(Plain-text document sources)
• • • •

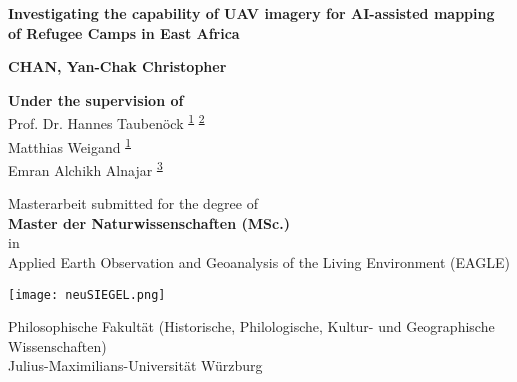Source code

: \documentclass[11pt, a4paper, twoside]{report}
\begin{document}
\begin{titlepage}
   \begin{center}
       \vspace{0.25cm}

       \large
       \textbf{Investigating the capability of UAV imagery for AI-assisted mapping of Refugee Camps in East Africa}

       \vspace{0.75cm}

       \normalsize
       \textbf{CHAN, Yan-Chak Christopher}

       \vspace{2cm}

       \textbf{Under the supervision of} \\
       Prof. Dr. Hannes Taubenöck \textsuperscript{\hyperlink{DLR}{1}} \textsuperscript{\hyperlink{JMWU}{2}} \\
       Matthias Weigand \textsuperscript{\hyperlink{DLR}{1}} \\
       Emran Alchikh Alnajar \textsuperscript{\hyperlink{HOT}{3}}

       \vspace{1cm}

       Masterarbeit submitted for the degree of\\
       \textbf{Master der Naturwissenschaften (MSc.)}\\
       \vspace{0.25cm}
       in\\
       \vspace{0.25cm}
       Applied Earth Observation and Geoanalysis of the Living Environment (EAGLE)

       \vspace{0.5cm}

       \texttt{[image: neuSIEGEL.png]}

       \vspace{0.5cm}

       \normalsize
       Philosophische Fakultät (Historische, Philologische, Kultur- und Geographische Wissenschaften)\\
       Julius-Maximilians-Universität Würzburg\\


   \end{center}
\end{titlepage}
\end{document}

• • • •

EXERCISE GOAL ▸
If a line in the records contains the word "hyperlink", copy it.

COMPLETED EXERCISE ▸
       Prof. Dr. Hannes Taubenöck \textsuperscript{\hyperlink{DLR}{1}} \textsuperscript{\hyperlink{JMWU}{2}} \\
       Matthias Weigand \textsuperscript{\hyperlink{DLR}{1}} \\
       Emran Alchikh Alnajar \textsuperscript{\hyperlink{HOT}{3}}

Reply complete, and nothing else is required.